The US Court of Appeals for the Ninth Circuit on Thursday struck down a law prohibiting speech that encouraged undocumented immigrants to “enter or reside” in the US. The court held that the law was an unconstitutional infringement on the freedom of speech.
The Ninth Circuit found that 8 USC § 1324(a)(1)(A)(iv), barring the encouragement of unlawful immigration, was overbroad and swept in a substantial amount of speech otherwise protected by the First Amendment. Examples of potentially prohibited protected speech include “encouraging an undocumented immigrant to take shelter during a natural disaster, advising an undocumented immigrant about available social services, telling a tourist that she is unlikely to face serious consequences if she overstays her tourist visa, or providing certain legal advice to undocumented immigrants.”
The government argued that the law only covered aiding and abetting unlawful immigration and did not encroach on free speech. But the surrounding provisions already addressed aiding and abetting, as well as other conduct associated with facilitating unlawful immigration.

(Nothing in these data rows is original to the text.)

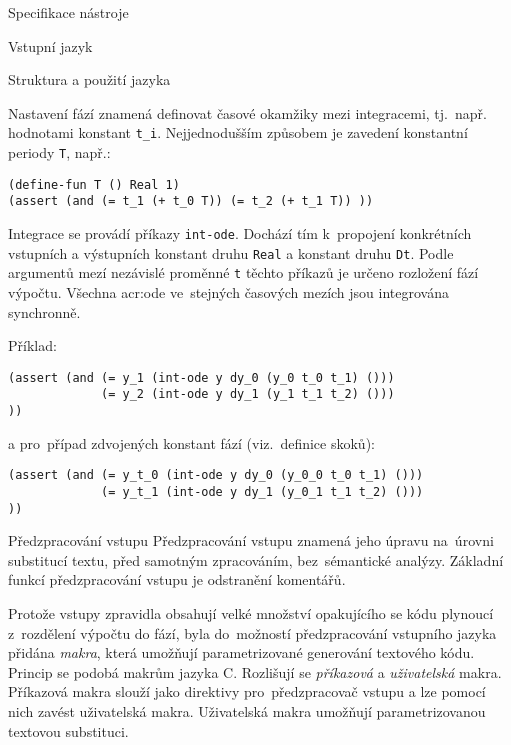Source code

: \documentclass[thesis=M,czech]{FITthesis}[2012/06/26]
\newcommand{\acrlabel}[1]{acr:#1}
\newcommand{\acr}[1]{\acrshort{\acrlabel{#1}}}
\newcommand{\id}[1]{\texttt{#1}}
\newcommand{\hl}[1]{\textit{#1}}
\newcommand{\name}[1]{\hl{#1}}
\begin{document}
\begin{section}{Specifikace nástroje}
\begin{subsection}{Vstupní jazyk}
\begin{subsubsection}{Struktura a použití jazyka}

\begin{paragraph}{Nastavení fází}\label{p:design:spec:ilang:struct:step}
znamená definovat časové okamžiky mezi integracemi,
tj.~např. hodnotami konstant \id{t\_\-i}.
Nejjednodušším způsobem je zavedení
konstantní periody \id{T}, např.:
\begin{Verbatim}[samepage=true]
(define-fun T () Real 1)
(assert (and (= t_1 (+ t_0 T)) (= t_2 (+ t_1 T)) ))
\end{Verbatim}
\end{paragraph} %


\begin{paragraph}{Integrace}\label{p:design:spec:ilang:struct:int}
se provádí příkazy \id{int\--ode}.
Dochází tím k~propojení konkrétních vstupních a výstupních konstant
druhu \id{Real} a konstant druhu \id{Dt}.
Podle argumentů mezí nezávislé proměnné \id{t}
těchto příkazů je určeno rozložení fází výpočtu.
Všechna \acr{ode} ve~stejných časových mezích jsou
integrována synchronně.

Příklad:
\begin{Verbatim}[samepage=true]
(assert (and (= y_1 (int-ode y dy_0 (y_0 t_0 t_1) ()))
             (= y_2 (int-ode y dy_1 (y_1 t_1 t_2) ()))
))
\end{Verbatim}
a pro~případ zdvojených konstant fází (viz.~definice skoků):
\begin{Verbatim}[samepage=true]
(assert (and (= y_t_0 (int-ode y dy_0 (y_0_0 t_0 t_1) ()))
             (= y_t_1 (int-ode y dy_1 (y_0_1 t_1 t_2) ()))
))
\end{Verbatim}
\end{paragraph} %


\end{subsubsection} %


\begin{subsubsection}{Předzpracování vstupu}
\label{sss:design:spec:ilang:macros}
Předzpracování vstupu znamená jeho úpravu
na~úrovni substitucí textu,
před samotným zpracováním,
bez~sémantické analýzy.
Základní funkcí předzpracování vstupu je odstranění komentářů.

Protože vstupy zpravidla obsahují velké množství opakujícího se kódu
plynoucí z~rozdělení výpočtu do fází,
byla do~možností předzpracování vstupního jazyka přidána \name{makra},
která umožňují parametrizované generování textového kódu.
Princip se podobá makrům jazyka C.
Rozlišují se \hl{příkazová} a \hl{uživatelská} makra.
Příkazová makra slouží jako direktivy pro~předzpracovač vstupu
a lze pomocí nich zavést uživatelská makra.
Uživatelská makra umožňují parametrizovanou textovou substituci.


\end{subsubsection}
\end{subsection}
\end{section}
\end{document}
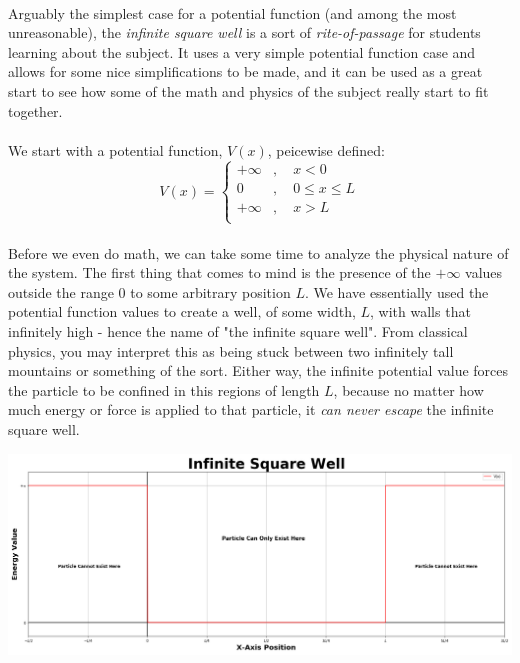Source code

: \documentclass[12pt,letterpaper]{book}
\begin{document}
\paragraph*{}Arguably the simplest case for a potential function (and among the most unreasonable), the \textit{infinite square well} is a sort of \textit{rite-of-passage} for students learning about the subject. It uses a very simple potential function case and allows for some nice simplifications to be made, and it can be used as a great start to see how some of the math and physics of the subject really start to fit together.
\paragraph*{}We start with a potential function, $V(x)$, peicewise defined:
\begin{equation}
\label{ISW potential}
V(x) = \left\{
        \begin{array}{ll}
            +\infty &, \quad x < 0 \\
            0 		&, \quad 0 \leq x \leq L \\
            +\infty &, \quad x > L \\
        \end{array}
    \right.
\end{equation}
\paragraph*{}Before we even do math, we can take some time to analyze the physical nature of the system. The first thing that comes to mind is the presence of the $+\infty$ values outside the range $0$ to some arbitrary position $L$. We have essentially used the potential function values to create a well, of some width, $L$, with walls that infinitely high - hence the name of "the infinite square well". From classical physics, you may interpret this as being stuck between two infinitely tall mountains or something of the sort. Either way, the infinite potential value forces the particle to be confined in this regions of length $L$, because no matter how much energy or force is applied to that particle, it \textit{can never escape} the infinite square well.
\begin{center}
\includegraphics[scale=0.32]{ISW}
\end{center}
\end{document}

Applying statutory construction principles against redundancies, the court concluded that this context “le[ft] little room for subsection (iv) to cover additional actions.”
The challenge to subsection (iv) arose from the prosecution of Helaman Hansen of Americans Helping America (AHA), which operated a scheme to defraud undocumented immigrants by offering to adopt them as a step towards naturalization in exchange for large sums of money. There is no path to citizenship through “adult adoption.” Hansen was charged with two counts under subsection (iv). Thursday’s decision upheld his other convictions but struck down his sentence for encouraging unlawful immigration.